- Task directions -
From the records below, output exactly the lines running from the line containing "in their cities.</p>" through the line containing "hear and see:</p>", and no others.

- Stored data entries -

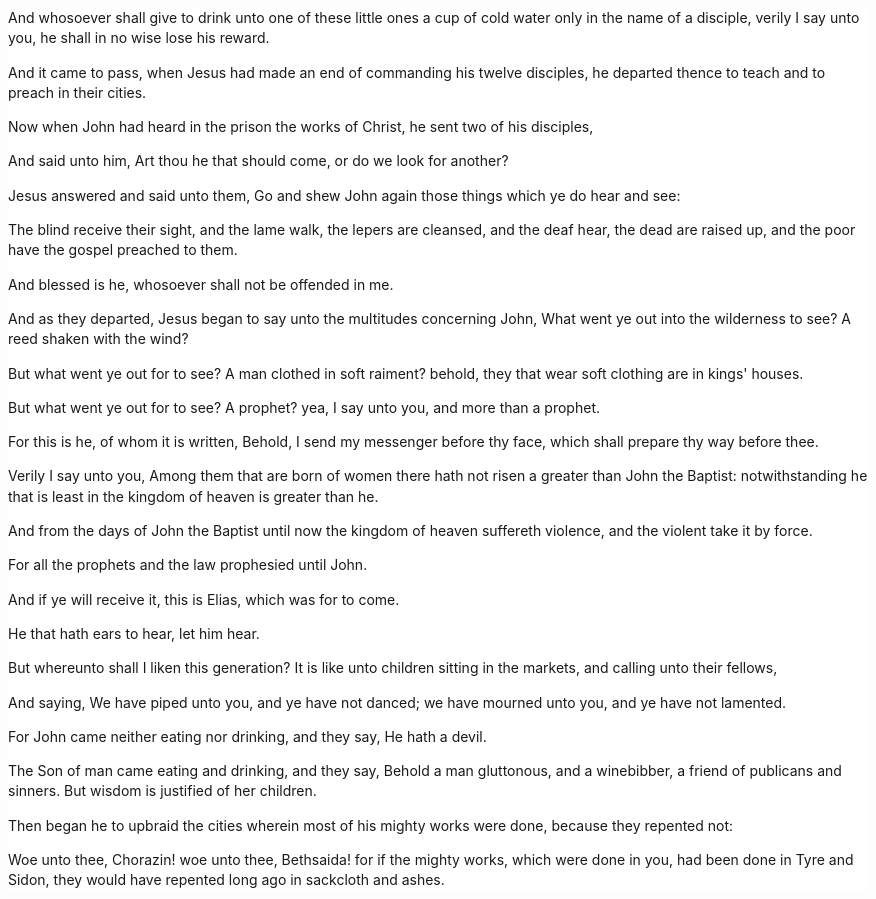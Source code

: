 <p id="kjvmat-10:42">And whosoever shall give to drink unto one of these little ones a cup of cold water only in the name of a disciple, verily I say unto you, he shall in no wise lose his reward.</p>

<p id="kjvmat-11:1">And it came to pass, when Jesus had made an end of commanding his twelve disciples, he departed thence to teach and to preach in their cities.</p>

<p id="kjvmat-11:2">Now when John had heard in the prison the works of Christ, he sent two of his disciples,</p>

<p id="kjvmat-11:3">And said unto him, Art thou he that should come, or do we look for another?</p>

<p id="kjvmat-11:4">Jesus answered and said unto them, Go and shew John again those things which ye do hear and see:</p>

<p id="kjvmat-11:5">The blind receive their sight, and the lame walk, the lepers are cleansed, and the deaf hear, the dead are raised up, and the poor have the gospel preached to them.</p>

<p id="kjvmat-11:6">And blessed is he, whosoever shall not be offended in me.</p>

<p id="kjvmat-11:7">And as they departed, Jesus began to say unto the multitudes concerning John, What went ye out into the wilderness to see? A reed shaken with the wind?</p>

<p id="kjvmat-11:8">But what went ye out for to see? A man clothed in soft raiment? behold, they that wear soft clothing are in kings' houses.</p>

<p id="kjvmat-11:9">But what went ye out for to see? A prophet? yea, I say unto you, and more than a prophet.</p>

<p id="kjvmat-11:10">For this is he, of whom it is written, Behold, I send my messenger before thy face, which shall prepare thy way before thee.</p>

<p id="kjvmat-11:11">Verily I say unto you, Among them that are born of women there hath not risen a greater than John the Baptist: notwithstanding he that is least in the kingdom of heaven is greater than he.</p>

<p id="kjvmat-11:12">And from the days of John the Baptist until now the kingdom of heaven suffereth violence, and the violent take it by force.</p>

<p id="kjvmat-11:13">For all the prophets and the law prophesied until John.</p>

<p id="kjvmat-11:14">And if ye will receive it, this is Elias, which was for to come.</p>

<p id="kjvmat-11:15">He that hath ears to hear, let him hear.</p>

<p id="kjvmat-11:16">But whereunto shall I liken this generation? It is like unto children sitting in the markets, and calling unto their fellows,</p>

<p id="kjvmat-11:17">And saying, We have piped unto you, and ye have not danced; we have mourned unto you, and ye have not lamented.</p>

<p id="kjvmat-11:18">For John came neither eating nor drinking, and they say, He hath a devil.</p>

<p id="kjvmat-11:19">The Son of man came eating and drinking, and they say, Behold a man gluttonous, and a winebibber, a friend of publicans and sinners. But wisdom is justified of her children.</p>

<p id="kjvmat-11:20">Then began he to upbraid the cities wherein most of his mighty works were done, because they repented not:</p>

<p id="kjvmat-11:21">Woe unto thee, Chorazin! woe unto thee, Bethsaida! for if the mighty works, which were done in you, had been done in Tyre and Sidon, they would have repented long ago in sackcloth and ashes.</p>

- Reply -
<p id="kjvmat-11:1">And it came to pass, when Jesus had made an end of commanding his twelve disciples, he departed thence to teach and to preach in their cities.</p>

<p id="kjvmat-11:2">Now when John had heard in the prison the works of Christ, he sent two of his disciples,</p>

<p id="kjvmat-11:3">And said unto him, Art thou he that should come, or do we look for another?</p>

<p id="kjvmat-11:4">Jesus answered and said unto them, Go and shew John again those things which ye do hear and see:</p>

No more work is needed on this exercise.